Collected data:
· · · · ·
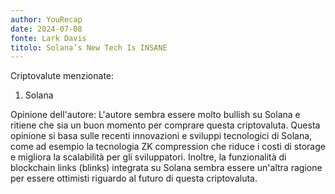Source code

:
 ```yaml
---
author: YouRecap
date: 2024-07-08
fonte: Lark Davis
titolo: Solana’s New Tech Is INSANE
---
```


Criptovalute menzionate:
1. Solana

Opinione dell'autore: L'autore sembra essere molto bullish su Solana e ritiene che sia un buon momento per comprare questa criptovaluta. Questa opinione si basa sulle recenti innovazioni e sviluppi tecnologici di Solana, come ad esempio la tecnologia ZK compression che riduce i costi di storage e migliora la scalabilità per gli sviluppatori. Inoltre, la funzionalità di blockchain links (blinks) integrata su Solana sembra essere un'altra ragione per essere ottimisti riguardo al futuro di questa criptovaluta.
· · · · ·
▸ About this task: Each line of the data that has the string "Solana" should be returned.

▸ Written response:
titolo: Solana’s New Tech Is INSANE
1. Solana
Opinione dell'autore: L'autore sembra essere molto bullish su Solana e ritiene che sia un buon momento per comprare questa criptovaluta. Questa opinione si basa sulle recenti innovazioni e sviluppi tecnologici di Solana, come ad esempio la tecnologia ZK compression che riduce i costi di storage e migliora la scalabilità per gli sviluppatori. Inoltre, la funzionalità di blockchain links (blinks) integrata su Solana sembra essere un'altra ragione per essere ottimisti riguardo al futuro di questa criptovaluta.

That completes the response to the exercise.